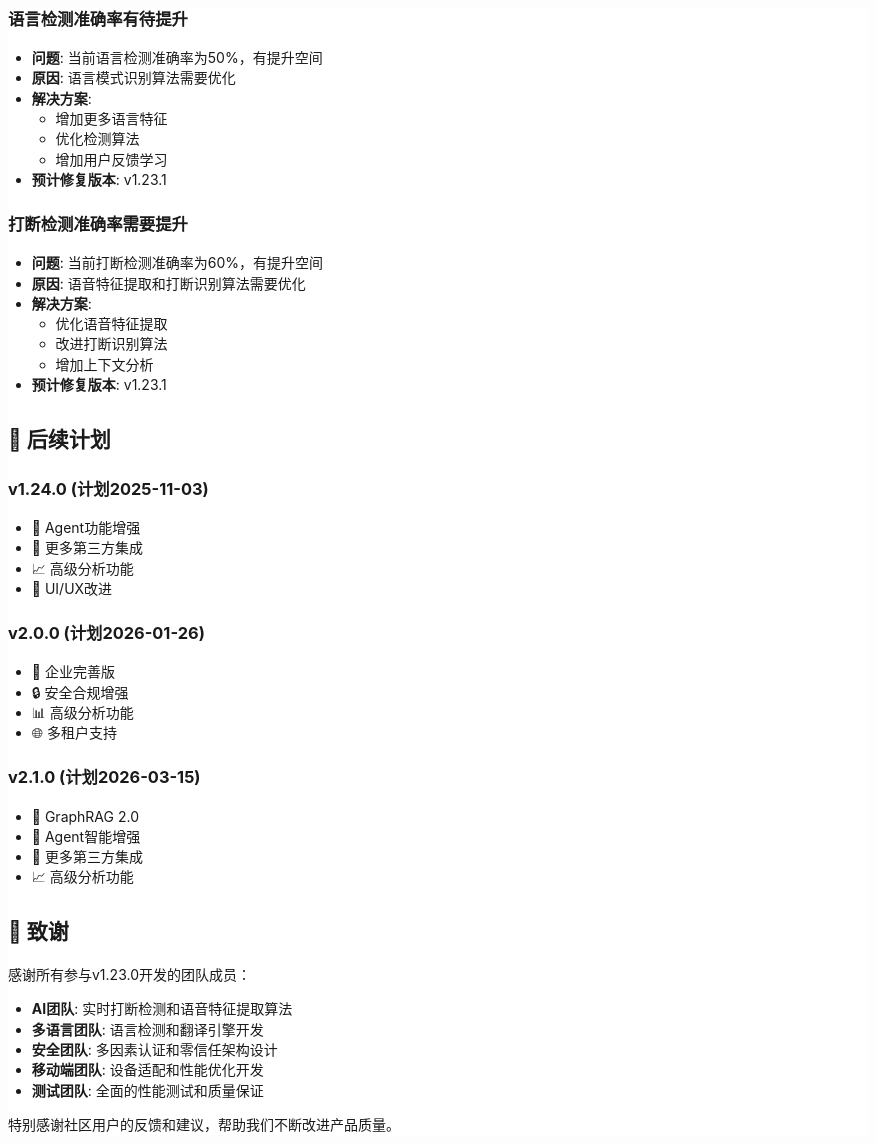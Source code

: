 ### 语言检测准确率有待提升
- **问题**: 当前语言检测准确率为50%，有提升空间
- **原因**: 语言模式识别算法需要优化
- **解决方案**: 
  - 增加更多语言特征
  - 优化检测算法
  - 增加用户反馈学习
- **预计修复版本**: v1.23.1

### 打断检测准确率需要提升
- **问题**: 当前打断检测准确率为60%，有提升空间
- **原因**: 语音特征提取和打断识别算法需要优化
- **解决方案**: 
  - 优化语音特征提取
  - 改进打断识别算法
  - 增加上下文分析
- **预计修复版本**: v1.23.1

## 🔮 后续计划

### v1.24.0 (计划2025-11-03)
- 🤖 Agent功能增强
- 🔗 更多第三方集成
- 📈 高级分析功能
- 🎨 UI/UX改进

### v2.0.0 (计划2026-01-26)
- 🏢 企业完善版
- 🔒 安全合规增强
- 📊 高级分析功能
- 🌐 多租户支持

### v2.1.0 (计划2026-03-15)
- 🧠 GraphRAG 2.0
- 🤖 Agent智能增强
- 🔗 更多第三方集成
- 📈 高级分析功能

## 🙏 致谢

感谢所有参与v1.23.0开发的团队成员：

- **AI团队**: 实时打断检测和语音特征提取算法
- **多语言团队**: 语言检测和翻译引擎开发
- **安全团队**: 多因素认证和零信任架构设计
- **移动端团队**: 设备适配和性能优化开发
- **测试团队**: 全面的性能测试和质量保证

特别感谢社区用户的反馈和建议，帮助我们不断改进产品质量。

• **Exercise instructions**:
Output all of the data above exactly; no pictures should appear.

• **Answer box**:
Source code

: ### 语言检测准确率有待提升
- **问题**: 当前语言检测准确率为50%，有提升空间
- **原因**: 语言模式识别算法需要优化
- **解决方案**: 
  - 增加更多语言特征
  - 优化检测算法
  - 增加用户反馈学习
- **预计修复版本**: v1.23.1

### 打断检测准确率需要提升
- **问题**: 当前打断检测准确率为60%，有提升空间
- **原因**: 语音特征提取和打断识别算法需要优化
- **解决方案**: 
  - 优化语音特征提取
  - 改进打断识别算法
  - 增加上下文分析
- **预计修复版本**: v1.23.1

## 🔮 后续计划

### v1.24.0 (计划2025-11-03)
- 🤖 Agent功能增强
- 🔗 更多第三方集成
- 📈 高级分析功能
- 🎨 UI/UX改进

### v2.0.0 (计划2026-01-26)
- 🏢 企业完善版
- 🔒 安全合规增强
- 📊 高级分析功能
- 🌐 多租户支持

### v2.1.0 (计划2026-03-15)
- 🧠 GraphRAG 2.0
- 🤖 Agent智能增强
- 🔗 更多第三方集成
- 📈 高级分析功能

## 🙏 致谢

感谢所有参与v1.23.0开发的团队成员：

- **AI团队**: 实时打断检测和语音特征提取算法
- **多语言团队**: 语言检测和翻译引擎开发
- **安全团队**: 多因素认证和零信任架构设计
- **移动端团队**: 设备适配和性能优化开发
- **测试团队**: 全面的性能测试和质量保证

特别感谢社区用户的反馈和建议，帮助我们不断改进产品质量。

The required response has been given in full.